Where "namespace" appears in a line of the entries below, that line should be copied.

-- SUPPLIED INFORMATION follows --

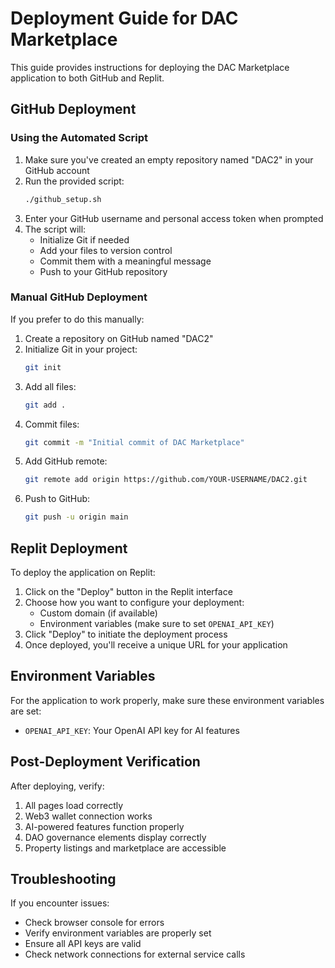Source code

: # Deployment Guide for DAC Marketplace

This guide provides instructions for deploying the DAC Marketplace application to both GitHub and Replit.

## GitHub Deployment

### Using the Automated Script

1. Make sure you've created an empty repository named "DAC2" in your GitHub account
2. Run the provided script:
   ```bash
   ./github_setup.sh
   ```
3. Enter your GitHub username and personal access token when prompted
4. The script will:
   - Initialize Git if needed
   - Add your files to version control
   - Commit them with a meaningful message
   - Push to your GitHub repository

### Manual GitHub Deployment

If you prefer to do this manually:

1. Create a repository on GitHub named "DAC2"
2. Initialize Git in your project:
   ```bash
   git init
   ```
3. Add all files:
   ```bash
   git add .
   ```
4. Commit files:
   ```bash
   git commit -m "Initial commit of DAC Marketplace"
   ```
5. Add GitHub remote:
   ```bash
   git remote add origin https://github.com/YOUR-USERNAME/DAC2.git
   ```
6. Push to GitHub:
   ```bash
   git push -u origin main
   ```

## Replit Deployment

To deploy the application on Replit:

1. Click on the "Deploy" button in the Replit interface
2. Choose how you want to configure your deployment:
   - Custom domain (if available)
   - Environment variables (make sure to set `OPENAI_API_KEY`)
3. Click "Deploy" to initiate the deployment process
4. Once deployed, you'll receive a unique URL for your application

## Environment Variables

For the application to work properly, make sure these environment variables are set:

- `OPENAI_API_KEY`: Your OpenAI API key for AI features

## Post-Deployment Verification

After deploying, verify:

1. All pages load correctly
2. Web3 wallet connection works
3. AI-powered features function properly
4. DAO governance elements display correctly
5. Property listings and marketplace are accessible

## Troubleshooting

If you encounter issues:

- Check browser console for errors
- Verify environment variables are properly set
- Ensure all API keys are valid
- Check network connections for external service calls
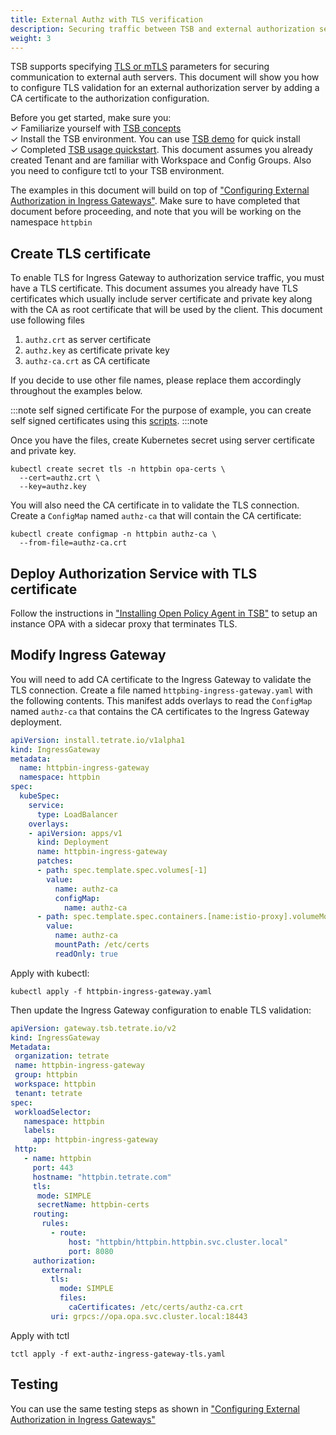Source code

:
 ```yaml
---
title: External Authz with TLS verification
description: Securing traffic between TSB and external authorization service.
weight: 3
---
```


TSB supports specifying [TLS or mTLS](../../refs/tsb/auth/v2/auth#clienttlssettings) parameters for securing communication to external auth servers. This document will show you how to configure TLS validation for an external authorization server by adding a CA certificate to the authorization configuration. 

Before you get started, make sure you: <br />
✓ Familiarize yourself with [TSB concepts](../../concepts/toc) <br />
✓ Install the TSB environment. You can use [TSB demo](../../setup/self_managed/demo-installation) for quick install<br />
✓ Completed [TSB usage quickstart](../../quickstart). This document assumes you already created Tenant and are familiar with Workspace and Config Groups. Also you need to configure tctl to your TSB environment.<br/>

The examples in this document will build on top of ["Configuring External Authorization in Ingress Gateways"](./ingress_gateway). Make sure to have completed that document before proceeding, and note that you will be working on the namespace `httpbin`

## Create TLS certificate

To enable TLS for Ingress Gateway to authorization service traffic, you must have a TLS certificate. This document assumes you already have TLS certificates which usually include server certificate and private key along with the CA as root certificate that will be used by the client. This document use following files

1. `authz.crt` as  server certificate
2. `authz.key` as certificate private key
3. `authz-ca.crt` as CA certificate

If you decide to use other file names, please replace them accordingly throughout the examples below.

:::note self signed certificate
For the purpose of example, you can create self signed certificates using this [scripts](../../quickstart/ingress_gateway#certificate-for-gateway).
:::note

Once you have the files, create Kubernetes secret using server certificate and private key.

```bash{promptUser: "alice"}
kubectl create secret tls -n httpbin opa-certs \
  --cert=authz.crt \
  --key=authz.key
```

You will also need the CA certificate in to validate the TLS connection.
Create a `ConfigMap` named `authz-ca` that will contain the CA certificate:

```bash{promptUser: "alice"}
kubectl create configmap -n httpbin authz-ca \
  --from-file=authz-ca.crt
```

## Deploy Authorization Service with TLS certificate

Follow the instructions in ["Installing Open Policy Agent in TSB"](../../reference/samples/opa#terminating-tls) to setup an instance OPA with a sidecar proxy that terminates TLS. 


## Modify Ingress Gateway

You will need to add CA certificate to the Ingress Gateway to validate the TLS connection.
Create a file named `httpbing-ingress-gateway.yaml` with the following contents. This manifest adds overlays to read the `ConfigMap` named `authz-ca` that contains the CA certificates to the Ingress Gateway deployment.

```yaml
apiVersion: install.tetrate.io/v1alpha1
kind: IngressGateway
metadata:
  name: httpbin-ingress-gateway
  namespace: httpbin
spec:
  kubeSpec:
    service:
      type: LoadBalancer
    overlays:
    - apiVersion: apps/v1
      kind: Deployment
      name: httpbin-ingress-gateway
      patches:
      - path: spec.template.spec.volumes[-1]
        value:
          name: authz-ca
          configMap:
            name: authz-ca
      - path: spec.template.spec.containers.[name:istio-proxy].volumeMounts[-1]
        value:
          name: authz-ca
          mountPath: /etc/certs
          readOnly: true
```

Apply with kubectl:

```bash{promptUser: "alice"}
kubectl apply -f httpbin-ingress-gateway.yaml
```

Then update the Ingress Gateway configuration to enable TLS validation:

```yaml
apiVersion: gateway.tsb.tetrate.io/v2
kind: IngressGateway
Metadata:
 organization: tetrate
 name: httpbin-ingress-gateway
 group: httpbin
 workspace: httpbin
 tenant: tetrate
spec:
 workloadSelector:
   namespace: httpbin
   labels:
     app: httpbin-ingress-gateway
 http:
   - name: httpbin
     port: 443
     hostname: "httpbin.tetrate.com"
     tls:
      mode: SIMPLE
      secretName: httpbin-certs
     routing:
       rules:
         - route:
             host: "httpbin/httpbin.httpbin.svc.cluster.local"
             port: 8080
     authorization:
       external:
         tls:
           mode: SIMPLE
           files:
             caCertificates: /etc/certs/authz-ca.crt
         uri: grpcs://opa.opa.svc.cluster.local:18443
```

Apply with tctl

```bash{promptUser: "alice"}
tctl apply -f ext-authz-ingress-gateway-tls.yaml
```

## Testing

You can use the same testing steps as shown in ["Configuring External Authorization in Ingress Gateways"](./ingress_gateway#testing)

-- SUPPLIED INFORMATION concluded --

* RESPONSE FOR THIS EXERCISE *
The examples in this document will build on top of ["Configuring External Authorization in Ingress Gateways"](./ingress_gateway). Make sure to have completed that document before proceeding, and note that you will be working on the namespace `httpbin`
  namespace: httpbin
   namespace: httpbin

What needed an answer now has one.